Dead_marine_turtle_with_ingested_face_mask_2.jpg

Face masks might protect the public's health but they're harming the environment.

Bundaberg conservationists have been been picking up single-use masks from local waterway with people not disposing of them correctly by putting them in the bin.

While the state requirement to wear face masks indoors ends on Thursday, Burnett River Clean's Glenn Rumsey says the damage has been done with masks already littered throughout mangroves.

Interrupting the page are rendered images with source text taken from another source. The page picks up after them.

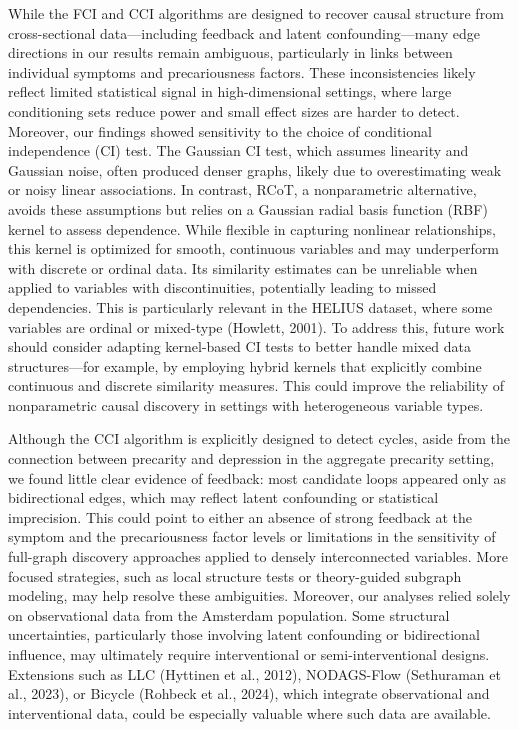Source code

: \documentclass[
]{article}
\begin{document}
While the FCI and CCI algorithms are designed to recover causal
structure from cross-sectional data---including feedback and latent
confounding---many edge directions in our results remain ambiguous,
particularly in links between individual symptoms and precariousness
factors. These inconsistencies likely reflect limited statistical signal
in high-dimensional settings, where large conditioning sets reduce power
and small effect sizes are harder to detect. Moreover, our findings
showed sensitivity to the choice of conditional independence (CI) test.
The Gaussian CI test, which assumes linearity and Gaussian noise, often
produced denser graphs, likely due to overestimating weak or noisy
linear associations. In contrast, RCoT, a nonparametric alternative,
avoids these assumptions but relies on a Gaussian radial basis function
(RBF) kernel to assess dependence. While flexible in capturing nonlinear
relationships, this kernel is optimized for smooth, continuous variables
and may underperform with discrete or ordinal data. Its similarity
estimates can be unreliable when applied to variables with
discontinuities, potentially leading to missed dependencies. This is
particularly relevant in the HELIUS dataset, where some variables are
ordinal or mixed-type (Howlett, 2001). To address this, future work
should consider adapting kernel-based CI tests to better handle mixed
data structures---for example, by employing hybrid kernels that
explicitly combine continuous and discrete similarity measures. This
could improve the reliability of nonparametric causal discovery in
settings with heterogeneous variable types.

Although the CCI algorithm is explicitly designed to detect cycles,
aside from the connection between precarity and depression in the
aggregate precarity setting, we found little clear evidence of feedback:
most candidate loops appeared only as bidirectional edges, which may
reflect latent confounding or statistical imprecision. This could point
to either an absence of strong feedback at the symptom and the
precariousness factor levels or limitations in the sensitivity of
full-graph discovery approaches applied to densely interconnected
variables. More focused strategies, such as local structure tests or
theory-guided subgraph modeling, may help resolve these ambiguities.
Moreover, our analyses relied solely on observational data from the
Amsterdam population. Some structural uncertainties, particularly those
involving latent confounding or bidirectional influence, may ultimately
require interventional or semi-interventional designs. Extensions such
as LLC (Hyttinen et al., 2012), NODAGS-Flow (Sethuraman et al., 2023),
or Bicycle (Rohbeck et al., 2024), which integrate observational and
interventional data, could be especially valuable where such data are
available.
\end{document}
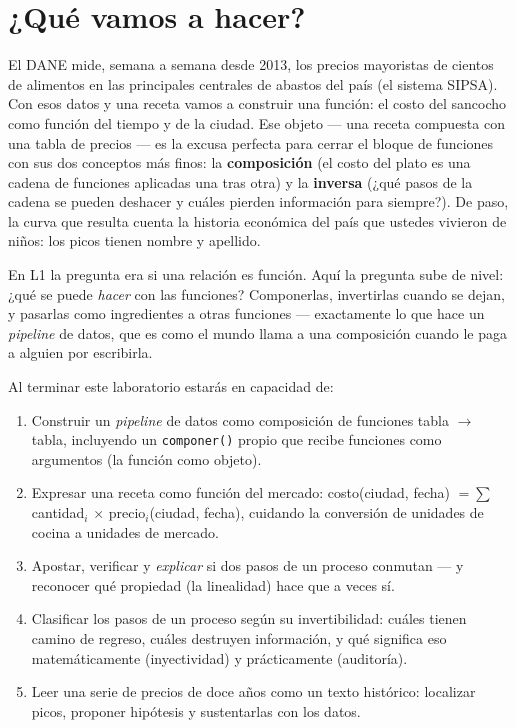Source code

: \documentclass[12pt,letterpaper]{article}
\begin{document}
\section{¿Qué vamos a hacer?}
El DANE mide, semana a semana desde 2013, los precios mayoristas de cientos de alimentos en las principales centrales de abastos del país (el sistema SIPSA). Con esos datos y una receta vamos a construir una función: el costo del sancocho como función del tiempo y de la ciudad. Ese objeto --- una receta compuesta con una tabla de precios --- es la excusa perfecta para cerrar el bloque de funciones con sus dos conceptos más finos: la \textbf{composición} (el costo del plato es una cadena de funciones aplicadas una tras otra) y la \textbf{inversa} (¿qué pasos de la cadena se pueden deshacer y cuáles pierden información para siempre?). De paso, la curva que resulta cuenta la historia económica del país que ustedes vivieron de niños: los picos tienen nombre y apellido.

En L1 la pregunta era si una relación es función. Aquí la pregunta sube de nivel: ¿qué se puede \emph{hacer} con las funciones? Componerlas, invertirlas cuando se dejan, y pasarlas como ingredientes a otras funciones --- exactamente lo que hace un \emph{pipeline} de datos, que es como el mundo llama a una composición cuando le paga a alguien por escribirla.

\begin{cajalogros}
Al terminar este laboratorio estarás en capacidad de:
\begin{enumerate}[label=\arabic*., itemsep=0.1em]
    \item Construir un \emph{pipeline} de datos como composición de funciones tabla $\to$ tabla, incluyendo un \texttt{componer()} propio que recibe funciones como argumentos (la función como objeto).
    \item Expresar una receta como función del mercado: costo(ciudad, fecha) $= \sum$ cantidad$_i$ $\times$ precio$_i$(ciudad, fecha), cuidando la conversión de unidades de cocina a unidades de mercado.
    \item Apostar, verificar y \emph{explicar} si dos pasos de un proceso conmutan --- y reconocer qué propiedad (la linealidad) hace que a veces sí.
    \item Clasificar los pasos de un proceso según su invertibilidad: cuáles tienen camino de regreso, cuáles destruyen información, y qué significa eso matemáticamente (inyectividad) y prácticamente (auditoría).
    \item Leer una serie de precios de doce años como un texto histórico: localizar picos, proponer hipótesis y sustentarlas con los datos.
\end{enumerate}
\end{cajalogros}
\end{document}
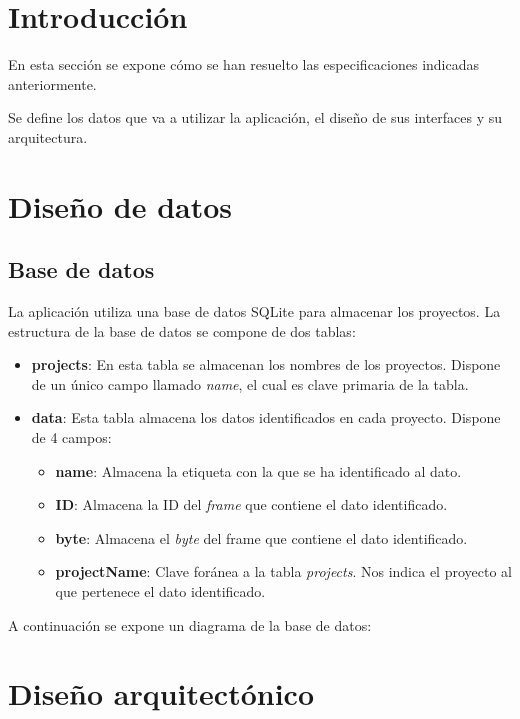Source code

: 
\section{Introducción}

En esta sección se expone cómo se han resuelto las especificaciones indicadas anteriormente.

Se define los datos que va a utilizar la aplicación, el diseño de sus interfaces y su arquitectura.

\section{Diseño de datos}

\subsection{Base de datos}

La aplicación utiliza una base de datos SQLite para almacenar los proyectos. La estructura de la base de datos se compone de dos tablas:

\begin{itemize}
\item
\textbf{projects}: En esta tabla se almacenan los nombres de los proyectos. Dispone de un único campo llamado \emph{name}, el cual es clave primaria de la tabla.
\item
\textbf{data}: Esta tabla almacena los datos identificados en cada proyecto. Dispone de 4 campos:
\begin{itemize}
\item
\textbf{name}: Almacena la etiqueta con la que se ha identificado al dato.
\item
\textbf{ID}: Almacena la ID del \emph{frame} que contiene el dato identificado.
\item
\textbf{byte}: Almacena el \emph{byte} del frame que contiene el dato identificado.
\item
\textbf{projectName}: Clave foránea a la tabla \emph{projects}. Nos indica el proyecto al que pertenece el dato identificado.
\end{itemize}
\end{itemize}

A continuación se expone un diagrama de la base de datos:


\section{Diseño arquitectónico}

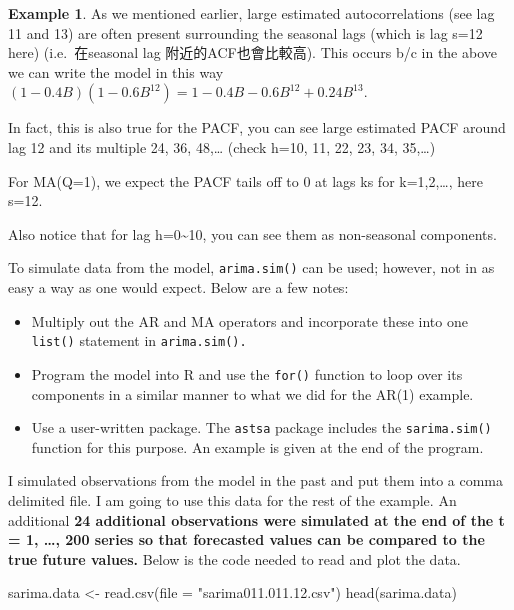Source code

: \documentclass[
]{book}
\newenvironment{Shaded}{\begin{snugshade}}{\end{snugshade}}
\newcommand{\AttributeTok}[1]{\textcolor[rgb]{0.77,0.63,0.00}{#1}}
\newcommand{\FunctionTok}[1]{\textcolor[rgb]{0.00,0.00,0.00}{#1}}
\newcommand{\NormalTok}[1]{#1}
\newcommand{\OtherTok}[1]{\textcolor[rgb]{0.56,0.35,0.01}{#1}}
\newcommand{\StringTok}[1]{\textcolor[rgb]{0.31,0.60,0.02}{#1}}
\providecommand{\tightlist}{%
  \setlength{\itemsep}{0pt}\setlength{\parskip}{0pt}}
\theoremstyle{definition}
\theoremstyle{definition}
\newtheorem{example}{Example}[chapter]
\theoremstyle{definition}
\theoremstyle{definition}
\theoremstyle{remark}
\begin{document}
\begin{example}
As we mentioned earlier, large estimated autocorrelations (see lag 11 and 13) are often present surrounding the seasonal lags (which is lag s=12 here) (i.e.~在seasonal lag 附近的ACF也會比較高). This occurs b/c in the above we can write the model in this way \((1 - 0.4B)(1 - 0.6B^{12}) = 1 - 0.4B - 0.6B^{12} + 0.24B^{13}\).

In fact, this is also true for the PACF, you can see large estimated PACF around lag 12 and its multiple 24, 36, 48,\ldots{}
(check h=10, 11, 22, 23, 34, 35,\ldots)

For MA(Q=1), we expect the PACF tails off to 0 at lags ks for k=1,2,\ldots, here s=12.

Also notice that for lag h=0\textasciitilde10, you can see them as non-seasonal components.

To simulate data from the model, \texttt{arima.sim()} can be used; however, not in as easy a way as one would expect. Below are a few notes:

\begin{itemize}
\tightlist
\item
  Multiply out the AR and MA operators and incorporate these into one \texttt{list()} statement in \texttt{arima.sim().}\\
\item
  Program the model into R and use the \texttt{for()} function to loop over its components in a similar manner to what we did for the AR(1) example.
\item
  Use a user-written package. The \texttt{astsa} package includes the \texttt{sarima.sim()} function for this purpose. An example is given at the end of the program.
\end{itemize}

I simulated observations from the model in the past and put them into a comma delimited file. I am going to use this data for the rest of the example. An additional \textbf{24 additional observations were simulated at the end of the t = 1, \ldots, 200 series so that forecasted values can be compared to the true future values.} Below is the code needed to read and plot the data.

\begin{Shaded}
\begin{Highlighting}[]
\NormalTok{sarima.data }\OtherTok{\textless{}{-}} \FunctionTok{read.csv}\NormalTok{(}\AttributeTok{file =} \StringTok{"sarima011.011.12.csv"}\NormalTok{) }
\FunctionTok{head}\NormalTok{(sarima.data)}
\end{Highlighting}
\end{Shaded}


\end{example}
\end{document}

"I see a lot of them now that are in the mangroves systems that are coming down from the drains because the drains aren't filtered.

"The problem is that it's just more pressure on the mangroves system and the masks do contain chemicals," Mr Rumsey says.

Environmental impacts

As part of a study, Fraser Coast-based researcher Dr Kathy Townsend outlined the environmental impacts COVID-19 has been leaving behind.

A disposable mask was found in the stomach of a dead Green sea turtle who washed up on a Sunshine Coast beach.

Mr Rumsey says if face coverings aren't disposed of correctly, they could have serious impacts on Bundaberg's local wildlife.

"When they're floating in mid water they can resemble a jellyfish and other sorts of things where a turtle might mistakenly swallow."

He is asking locals to make sure they put their mask in the bin to keep ecosystems alive.

"I'd be hoping that they would throw their masks and the latex gloves in the bin or just in their car until they get home and find a bin because they're not good when they get into the waterways."